In Eyelet Investment Corp. v. Zhou (Ont CA, 2026) the Ontario Court of Appeal dismisses a plaintiff-developer's breached APS appeal, this brought against orders which "dismissed the appellant’s motion for summary judgment and dismissed the claim on the basis that the appellant had failed to mitigate its damages".

Here the court considers recognized practice in anticipatory repudiation situations:
[2] The respondent agreed to buy a home in a development built by the appellant for $1,680,151.38 and paid deposits amounting to $127,500. The scheduled closing date was September 28, 2017. On September 11, 2017, the respondent’s counsel told counsel for the appellant that the respondent was terminating the agreement of purchase and sale (the “APS”). The appellant advised that it would treat the termination as an anticipatory breach and take steps to mitigate its damages. ....
. Leeder Automotive Inc. v. Warwick

In Leeder Automotive Inc. v. Warwick (Ont CA, 2023) the Court of Appeal considered (and dismissed) an appeal of an issue of repudiation of a share-sale provision, itself an option under a unanimous shareholder's agreement (USA) - here being a condition that a fresh evaluation conducted by an agreed upon "independent business valuator" be conducted upon share sale:
[64] It was open to the application judge to find that the failure to obtain an independent appraisal of the Corporation’s real estate holdings was a repudiatory breach of the share-purchase agreement. Afterall, Leeder’s real estate holdings were an essential component of the Corporation’s value, and the value of its shares. The point of Article 12 was to generate the fair market value of the company based in part on a fair value for these holdings. Bypassing the requirements put in place to generate a fair value would therefore undermine the purpose of this article altogether.

[65] A similar analysis applies to Leeder’s attempts to undo the application judge’s findings in relation to the BDO valuation. As noted above, Article 12.1 requires that the accountants or auditors “shall use generally accepted accounting principles applied on a basis consistent with those used in the preceding fiscal year”. As noted above, when draft financial statements were sent to Mr. Leeder, BDO wrote: “Paragraph 12.1 requires GAAP financial statements, being a Review of Audit Engagement. The draft financials are a Notice to Reader engagement only and are not GAAP” (emphasis added). This draft included the TDI Settlement. Subsequent statements excluded the TDI Settlement. The application judge concluded that this exclusion must have been on the basis of Mr. Leeder’s instructions. This conclusion was reasonable.
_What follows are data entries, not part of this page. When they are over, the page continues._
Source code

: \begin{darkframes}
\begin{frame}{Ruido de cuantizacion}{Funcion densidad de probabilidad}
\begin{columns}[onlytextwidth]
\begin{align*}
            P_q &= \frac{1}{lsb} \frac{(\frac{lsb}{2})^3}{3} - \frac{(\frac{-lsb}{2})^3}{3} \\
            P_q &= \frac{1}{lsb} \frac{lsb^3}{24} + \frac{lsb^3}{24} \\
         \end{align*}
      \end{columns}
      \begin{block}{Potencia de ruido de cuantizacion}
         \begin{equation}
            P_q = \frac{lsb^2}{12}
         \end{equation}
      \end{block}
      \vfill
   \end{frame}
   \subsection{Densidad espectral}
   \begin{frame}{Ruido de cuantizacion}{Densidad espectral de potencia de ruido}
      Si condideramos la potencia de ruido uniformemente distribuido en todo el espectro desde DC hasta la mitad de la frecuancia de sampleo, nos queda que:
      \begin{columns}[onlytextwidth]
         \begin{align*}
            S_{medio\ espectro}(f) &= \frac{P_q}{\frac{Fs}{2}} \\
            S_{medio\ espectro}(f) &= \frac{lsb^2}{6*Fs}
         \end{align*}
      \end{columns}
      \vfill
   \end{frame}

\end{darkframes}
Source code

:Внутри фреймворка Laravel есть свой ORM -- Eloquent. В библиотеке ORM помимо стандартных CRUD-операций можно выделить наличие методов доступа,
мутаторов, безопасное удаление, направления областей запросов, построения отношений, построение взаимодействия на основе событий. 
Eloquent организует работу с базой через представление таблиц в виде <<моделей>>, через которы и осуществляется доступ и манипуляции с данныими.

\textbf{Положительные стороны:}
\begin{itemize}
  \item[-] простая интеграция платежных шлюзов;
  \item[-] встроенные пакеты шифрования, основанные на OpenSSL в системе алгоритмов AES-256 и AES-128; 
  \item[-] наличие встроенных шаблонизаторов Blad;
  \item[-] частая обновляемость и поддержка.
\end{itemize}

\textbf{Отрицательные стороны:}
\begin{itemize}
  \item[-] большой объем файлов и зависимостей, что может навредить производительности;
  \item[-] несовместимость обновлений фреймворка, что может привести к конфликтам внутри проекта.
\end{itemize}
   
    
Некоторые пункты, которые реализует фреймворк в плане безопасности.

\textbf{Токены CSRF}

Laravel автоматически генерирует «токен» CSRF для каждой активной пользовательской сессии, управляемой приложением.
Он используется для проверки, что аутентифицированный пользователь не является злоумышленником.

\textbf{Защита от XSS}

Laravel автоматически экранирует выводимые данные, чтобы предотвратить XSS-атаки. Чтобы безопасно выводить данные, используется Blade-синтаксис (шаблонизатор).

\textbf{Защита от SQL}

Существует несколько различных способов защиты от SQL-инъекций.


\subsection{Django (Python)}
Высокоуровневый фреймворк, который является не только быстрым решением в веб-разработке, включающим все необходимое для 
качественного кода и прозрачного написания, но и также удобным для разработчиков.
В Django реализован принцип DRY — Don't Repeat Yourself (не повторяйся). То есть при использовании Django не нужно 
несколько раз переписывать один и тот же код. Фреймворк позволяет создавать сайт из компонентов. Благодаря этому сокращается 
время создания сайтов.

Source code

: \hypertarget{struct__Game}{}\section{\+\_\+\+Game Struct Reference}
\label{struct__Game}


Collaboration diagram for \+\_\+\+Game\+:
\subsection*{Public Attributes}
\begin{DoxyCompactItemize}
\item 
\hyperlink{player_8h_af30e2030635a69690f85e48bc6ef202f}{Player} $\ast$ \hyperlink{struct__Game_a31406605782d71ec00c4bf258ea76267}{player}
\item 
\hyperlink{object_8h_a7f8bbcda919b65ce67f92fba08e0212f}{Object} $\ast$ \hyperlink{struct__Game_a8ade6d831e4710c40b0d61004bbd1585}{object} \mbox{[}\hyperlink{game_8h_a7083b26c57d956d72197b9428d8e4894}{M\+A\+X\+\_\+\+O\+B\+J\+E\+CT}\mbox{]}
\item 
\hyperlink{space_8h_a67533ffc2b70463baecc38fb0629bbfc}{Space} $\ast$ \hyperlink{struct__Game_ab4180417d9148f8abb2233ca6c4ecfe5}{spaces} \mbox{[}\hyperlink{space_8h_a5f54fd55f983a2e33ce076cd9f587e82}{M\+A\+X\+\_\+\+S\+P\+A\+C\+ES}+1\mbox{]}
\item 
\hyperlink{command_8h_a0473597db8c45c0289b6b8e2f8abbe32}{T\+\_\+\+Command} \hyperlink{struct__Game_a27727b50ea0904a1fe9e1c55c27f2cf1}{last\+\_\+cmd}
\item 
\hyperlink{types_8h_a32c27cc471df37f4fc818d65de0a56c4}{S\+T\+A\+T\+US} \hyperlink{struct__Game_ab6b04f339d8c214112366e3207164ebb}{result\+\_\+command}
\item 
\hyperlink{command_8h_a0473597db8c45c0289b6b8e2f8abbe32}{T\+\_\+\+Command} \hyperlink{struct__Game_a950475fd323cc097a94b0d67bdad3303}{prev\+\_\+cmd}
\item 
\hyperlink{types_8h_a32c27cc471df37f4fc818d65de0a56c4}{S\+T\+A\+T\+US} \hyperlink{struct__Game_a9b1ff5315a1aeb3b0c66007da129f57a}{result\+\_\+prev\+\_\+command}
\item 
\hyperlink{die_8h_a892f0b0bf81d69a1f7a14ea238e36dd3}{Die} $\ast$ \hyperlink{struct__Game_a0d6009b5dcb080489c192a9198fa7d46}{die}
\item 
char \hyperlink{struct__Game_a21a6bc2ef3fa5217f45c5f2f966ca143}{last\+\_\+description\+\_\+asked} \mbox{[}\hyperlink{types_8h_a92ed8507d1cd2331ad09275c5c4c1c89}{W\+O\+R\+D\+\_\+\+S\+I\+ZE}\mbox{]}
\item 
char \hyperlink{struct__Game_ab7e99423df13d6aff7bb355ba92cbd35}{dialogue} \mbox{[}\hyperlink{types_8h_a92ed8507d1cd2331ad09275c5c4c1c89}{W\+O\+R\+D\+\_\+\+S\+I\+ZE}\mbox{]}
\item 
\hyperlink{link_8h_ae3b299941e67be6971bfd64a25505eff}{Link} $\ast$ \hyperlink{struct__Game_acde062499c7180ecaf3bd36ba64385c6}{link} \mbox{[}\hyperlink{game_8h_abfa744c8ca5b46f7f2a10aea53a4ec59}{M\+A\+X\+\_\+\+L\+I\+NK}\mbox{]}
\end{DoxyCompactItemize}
[66] On appeal, Leeder submits that Article 12.1 did not require formal compliance with GAAP. Something short of GAAP was permitted, based on the language “applied on a basis consistent with those used in the preceding fiscal year”. This amounts to the proposition that, in 2003, the shareholders intended that, down the road, the exchange of potentially millions of dollars’ worth of shares would proceed on a ‘GAAP-lite’ basis: without properly audited statements that were instead based on the advice of management. This is an untenable interpretation of Article 12. The provision could not be any clearer. This is undoubtedly why BDO was cautious to alert readers of the statements that they were not prepared according to GAAP. This was a sufficient basis for the application judge to find that Article 12.1 had been infringed. There is no basis to set aside this finding.

F. CONCLUSION

[67] As I have explained, the share-purchase agreement was a separate contract, which Leeder repudiated by failing to comply with the valuation provisions of the USA. Mr. Warwick accepted the repudiation. Consequently, there is no basis to force Mr. Warwick to sell his shares. I would dismiss the appeal.
. Will v. Geo. A. Kelson Company Limited

In Will v. Geo. A. Kelson Company Limited (Ont CA, 2023) the Court of Appeal considered law of contract repudiation:
[23] She correctly noted that repudiation occurs where one party, by words or conduct, shows an intention not to be bound by the contract: Guarantee Co. of North America v. Gordon Capital Corp., 1999 CanLII 664 (SCC), [1999] 3 S.C.R. 423, at para. 40. The conduct must deprive the innocent party of substantially the whole benefit intended under the contract: Hunter Engineering Co. v. Syncrude Canada Ltd., 1989 CanLII 129 (SCC), [1989] 1 S.C.R. 426, at pp. 499-500.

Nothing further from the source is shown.